═════ Data for review
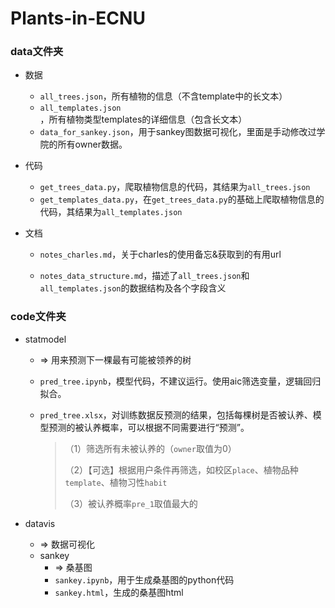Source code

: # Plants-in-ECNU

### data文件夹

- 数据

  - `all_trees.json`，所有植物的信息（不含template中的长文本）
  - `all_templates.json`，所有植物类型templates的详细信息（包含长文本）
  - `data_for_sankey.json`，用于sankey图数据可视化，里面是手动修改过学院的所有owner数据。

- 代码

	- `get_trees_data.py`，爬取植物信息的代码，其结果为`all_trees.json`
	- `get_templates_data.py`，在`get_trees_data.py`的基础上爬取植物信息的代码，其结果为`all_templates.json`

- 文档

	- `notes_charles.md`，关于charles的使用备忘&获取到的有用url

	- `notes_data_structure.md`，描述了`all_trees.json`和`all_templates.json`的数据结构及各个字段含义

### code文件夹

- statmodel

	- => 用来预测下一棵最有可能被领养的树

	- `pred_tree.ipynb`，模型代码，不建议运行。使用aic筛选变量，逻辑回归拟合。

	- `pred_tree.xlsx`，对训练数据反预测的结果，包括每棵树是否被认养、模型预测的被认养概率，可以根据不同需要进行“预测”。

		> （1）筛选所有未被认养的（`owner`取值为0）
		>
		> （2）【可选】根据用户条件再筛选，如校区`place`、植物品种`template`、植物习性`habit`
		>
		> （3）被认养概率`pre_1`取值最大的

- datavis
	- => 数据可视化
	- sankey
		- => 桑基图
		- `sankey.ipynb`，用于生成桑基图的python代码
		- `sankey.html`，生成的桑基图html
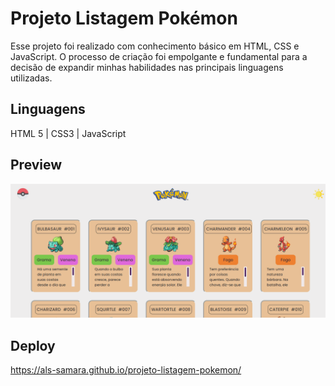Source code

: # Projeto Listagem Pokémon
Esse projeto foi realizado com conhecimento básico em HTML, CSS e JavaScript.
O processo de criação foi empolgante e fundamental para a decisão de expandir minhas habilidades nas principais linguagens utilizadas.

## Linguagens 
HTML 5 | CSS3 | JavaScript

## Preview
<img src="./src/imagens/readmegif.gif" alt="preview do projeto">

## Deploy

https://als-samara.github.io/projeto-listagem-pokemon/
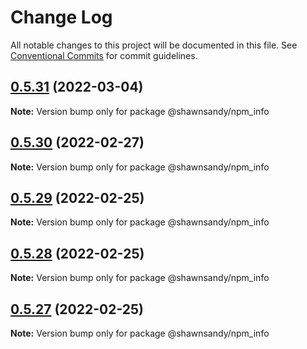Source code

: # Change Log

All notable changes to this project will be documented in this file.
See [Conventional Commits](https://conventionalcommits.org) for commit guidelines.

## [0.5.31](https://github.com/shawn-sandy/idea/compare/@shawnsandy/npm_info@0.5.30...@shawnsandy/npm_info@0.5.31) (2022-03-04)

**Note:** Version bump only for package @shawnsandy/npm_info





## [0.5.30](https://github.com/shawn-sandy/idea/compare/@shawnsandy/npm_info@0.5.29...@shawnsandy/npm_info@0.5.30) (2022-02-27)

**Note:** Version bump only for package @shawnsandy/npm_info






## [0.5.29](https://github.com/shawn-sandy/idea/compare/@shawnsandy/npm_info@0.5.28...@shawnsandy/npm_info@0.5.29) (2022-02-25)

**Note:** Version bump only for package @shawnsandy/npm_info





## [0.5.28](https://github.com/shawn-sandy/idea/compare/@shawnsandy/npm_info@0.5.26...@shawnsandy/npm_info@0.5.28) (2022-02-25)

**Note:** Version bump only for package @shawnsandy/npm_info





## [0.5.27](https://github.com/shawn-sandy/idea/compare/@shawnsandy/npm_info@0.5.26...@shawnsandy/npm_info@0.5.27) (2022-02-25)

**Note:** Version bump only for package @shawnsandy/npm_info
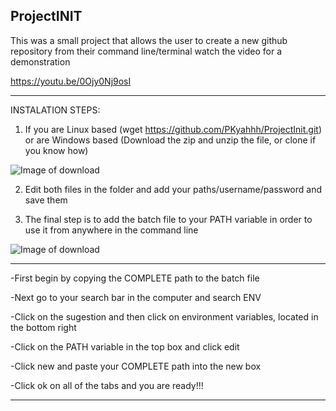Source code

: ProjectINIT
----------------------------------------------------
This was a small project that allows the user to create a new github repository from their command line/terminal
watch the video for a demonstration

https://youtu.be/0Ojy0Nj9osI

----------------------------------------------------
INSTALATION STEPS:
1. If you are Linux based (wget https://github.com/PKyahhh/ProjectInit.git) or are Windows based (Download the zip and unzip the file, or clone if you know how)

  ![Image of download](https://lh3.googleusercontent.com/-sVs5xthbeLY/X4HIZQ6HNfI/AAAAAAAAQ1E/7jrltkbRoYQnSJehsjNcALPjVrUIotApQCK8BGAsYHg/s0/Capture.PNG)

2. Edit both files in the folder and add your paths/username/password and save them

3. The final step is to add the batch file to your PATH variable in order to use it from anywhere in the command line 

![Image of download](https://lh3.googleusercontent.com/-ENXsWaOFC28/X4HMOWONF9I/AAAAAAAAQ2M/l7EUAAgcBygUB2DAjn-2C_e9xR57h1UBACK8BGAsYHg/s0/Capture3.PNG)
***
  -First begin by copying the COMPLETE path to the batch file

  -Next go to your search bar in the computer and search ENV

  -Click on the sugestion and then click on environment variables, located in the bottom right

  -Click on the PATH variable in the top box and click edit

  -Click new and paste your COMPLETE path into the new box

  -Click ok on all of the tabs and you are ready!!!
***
══════════
Work required
Transcribe the listing in full. Leave the pictures out.

Solution below
Source code

: # Plants-in-ECNU

### data文件夹

- 数据

  - `all_trees.json`，所有植物的信息（不含template中的长文本）
  - `all_templates.json`，所有植物类型templates的详细信息（包含长文本）
  - `data_for_sankey.json`，用于sankey图数据可视化，里面是手动修改过学院的所有owner数据。

- 代码

	- `get_trees_data.py`，爬取植物信息的代码，其结果为`all_trees.json`
	- `get_templates_data.py`，在`get_trees_data.py`的基础上爬取植物信息的代码，其结果为`all_templates.json`

- 文档

	- `notes_charles.md`，关于charles的使用备忘&获取到的有用url

	- `notes_data_structure.md`，描述了`all_trees.json`和`all_templates.json`的数据结构及各个字段含义

### code文件夹

- statmodel

	- => 用来预测下一棵最有可能被领养的树

	- `pred_tree.ipynb`，模型代码，不建议运行。使用aic筛选变量，逻辑回归拟合。

	- `pred_tree.xlsx`，对训练数据反预测的结果，包括每棵树是否被认养、模型预测的被认养概率，可以根据不同需要进行“预测”。

		> （1）筛选所有未被认养的（`owner`取值为0）
		>
		> （2）【可选】根据用户条件再筛选，如校区`place`、植物品种`template`、植物习性`habit`
		>
		> （3）被认养概率`pre_1`取值最大的

- datavis
	- => 数据可视化
	- sankey
		- => 桑基图
		- `sankey.ipynb`，用于生成桑基图的python代码
		- `sankey.html`，生成的桑基图html
Source code

: # Projeto Listagem Pokémon
Esse projeto foi realizado com conhecimento básico em HTML, CSS e JavaScript.
O processo de criação foi empolgante e fundamental para a decisão de expandir minhas habilidades nas principais linguagens utilizadas.

## Linguagens 
HTML 5 | CSS3 | JavaScript

## Preview
<img src="./src/imagens/readmegif.gif" alt="preview do projeto">

## Deploy

https://als-samara.github.io/projeto-listagem-pokemon/
Source code

: # Change Log

All notable changes to this project will be documented in this file.
See [Conventional Commits](https://conventionalcommits.org) for commit guidelines.

## [0.5.31](https://github.com/shawn-sandy/idea/compare/@shawnsandy/npm_info@0.5.30...@shawnsandy/npm_info@0.5.31) (2022-03-04)

**Note:** Version bump only for package @shawnsandy/npm_info





## [0.5.30](https://github.com/shawn-sandy/idea/compare/@shawnsandy/npm_info@0.5.29...@shawnsandy/npm_info@0.5.30) (2022-02-27)

**Note:** Version bump only for package @shawnsandy/npm_info






## [0.5.29](https://github.com/shawn-sandy/idea/compare/@shawnsandy/npm_info@0.5.28...@shawnsandy/npm_info@0.5.29) (2022-02-25)

**Note:** Version bump only for package @shawnsandy/npm_info





## [0.5.28](https://github.com/shawn-sandy/idea/compare/@shawnsandy/npm_info@0.5.26...@shawnsandy/npm_info@0.5.28) (2022-02-25)

**Note:** Version bump only for package @shawnsandy/npm_info





## [0.5.27](https://github.com/shawn-sandy/idea/compare/@shawnsandy/npm_info@0.5.26...@shawnsandy/npm_info@0.5.27) (2022-02-25)

**Note:** Version bump only for package @shawnsandy/npm_info
Source code

: ProjectINIT
----------------------------------------------------
This was a small project that allows the user to create a new github repository from their command line/terminal
watch the video for a demonstration

https://youtu.be/0Ojy0Nj9osI

----------------------------------------------------
INSTALATION STEPS:
1. If you are Linux based (wget https://github.com/PKyahhh/ProjectInit.git) or are Windows based (Download the zip and unzip the file, or clone if you know how)

  ![Image of download](https://lh3.googleusercontent.com/-sVs5xthbeLY/X4HIZQ6HNfI/AAAAAAAAQ1E/7jrltkbRoYQnSJehsjNcALPjVrUIotApQCK8BGAsYHg/s0/Capture.PNG)

2. Edit both files in the folder and add your paths/username/password and save them

3. The final step is to add the batch file to your PATH variable in order to use it from anywhere in the command line 

![Image of download](https://lh3.googleusercontent.com/-ENXsWaOFC28/X4HMOWONF9I/AAAAAAAAQ2M/l7EUAAgcBygUB2DAjn-2C_e9xR57h1UBACK8BGAsYHg/s0/Capture3.PNG)
***
  -First begin by copying the COMPLETE path to the batch file

  -Next go to your search bar in the computer and search ENV

  -Click on the sugestion and then click on environment variables, located in the bottom right

  -Click on the PATH variable in the top box and click edit

  -Click new and paste your COMPLETE path into the new box

  -Click ok on all of the tabs and you are ready!!!
***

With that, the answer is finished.